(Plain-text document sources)
'''

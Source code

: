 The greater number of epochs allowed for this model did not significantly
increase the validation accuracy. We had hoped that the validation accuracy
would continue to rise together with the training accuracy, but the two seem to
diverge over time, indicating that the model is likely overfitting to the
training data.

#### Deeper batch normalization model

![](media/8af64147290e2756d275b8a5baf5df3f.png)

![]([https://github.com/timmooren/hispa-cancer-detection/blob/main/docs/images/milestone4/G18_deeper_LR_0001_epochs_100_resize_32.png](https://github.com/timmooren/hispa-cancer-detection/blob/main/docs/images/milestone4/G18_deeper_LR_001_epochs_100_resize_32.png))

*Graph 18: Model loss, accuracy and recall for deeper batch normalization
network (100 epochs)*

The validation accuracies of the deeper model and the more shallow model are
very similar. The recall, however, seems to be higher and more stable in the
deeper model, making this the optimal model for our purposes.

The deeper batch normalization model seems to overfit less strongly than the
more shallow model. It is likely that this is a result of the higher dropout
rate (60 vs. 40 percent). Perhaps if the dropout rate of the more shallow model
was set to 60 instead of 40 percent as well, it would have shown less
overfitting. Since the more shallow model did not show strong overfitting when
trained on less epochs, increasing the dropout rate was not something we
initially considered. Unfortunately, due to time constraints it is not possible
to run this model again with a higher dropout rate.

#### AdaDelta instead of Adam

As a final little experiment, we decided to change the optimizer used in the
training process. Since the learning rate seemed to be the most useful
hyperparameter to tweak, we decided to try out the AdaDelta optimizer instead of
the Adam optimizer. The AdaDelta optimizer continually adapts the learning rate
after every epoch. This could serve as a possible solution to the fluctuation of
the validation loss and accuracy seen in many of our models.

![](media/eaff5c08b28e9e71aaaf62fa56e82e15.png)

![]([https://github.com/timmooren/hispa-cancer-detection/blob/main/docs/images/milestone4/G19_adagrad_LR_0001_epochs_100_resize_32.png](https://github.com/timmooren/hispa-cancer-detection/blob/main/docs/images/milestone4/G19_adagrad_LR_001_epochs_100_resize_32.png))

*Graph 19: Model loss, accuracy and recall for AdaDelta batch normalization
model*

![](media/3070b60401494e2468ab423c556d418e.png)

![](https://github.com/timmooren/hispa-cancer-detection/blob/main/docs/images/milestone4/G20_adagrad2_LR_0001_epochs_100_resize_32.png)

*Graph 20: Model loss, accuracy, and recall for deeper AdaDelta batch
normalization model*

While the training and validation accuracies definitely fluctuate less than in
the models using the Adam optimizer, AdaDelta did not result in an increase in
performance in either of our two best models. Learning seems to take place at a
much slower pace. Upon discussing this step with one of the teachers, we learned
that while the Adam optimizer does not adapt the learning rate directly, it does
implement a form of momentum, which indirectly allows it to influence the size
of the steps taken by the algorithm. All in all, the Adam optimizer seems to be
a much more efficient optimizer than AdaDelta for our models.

'''

• _YOUR ASSIGNMENT_: Only these lines should appear in the reply: the one containing "the models using", the last line of the data, and all lines between them, each copied exactly.

• _WRITTEN ANSWER_:
the models using the Adam optimizer, AdaDelta did not result in an increase in
performance in either of our two best models. Learning seems to take place at a
much slower pace. Upon discussing this step with one of the teachers, we learned
that while the Adam optimizer does not adapt the learning rate directly, it does
implement a form of momentum, which indirectly allows it to influence the size
of the steps taken by the algorithm. All in all, the Adam optimizer seems to be
a much more efficient optimizer than AdaDelta for our models.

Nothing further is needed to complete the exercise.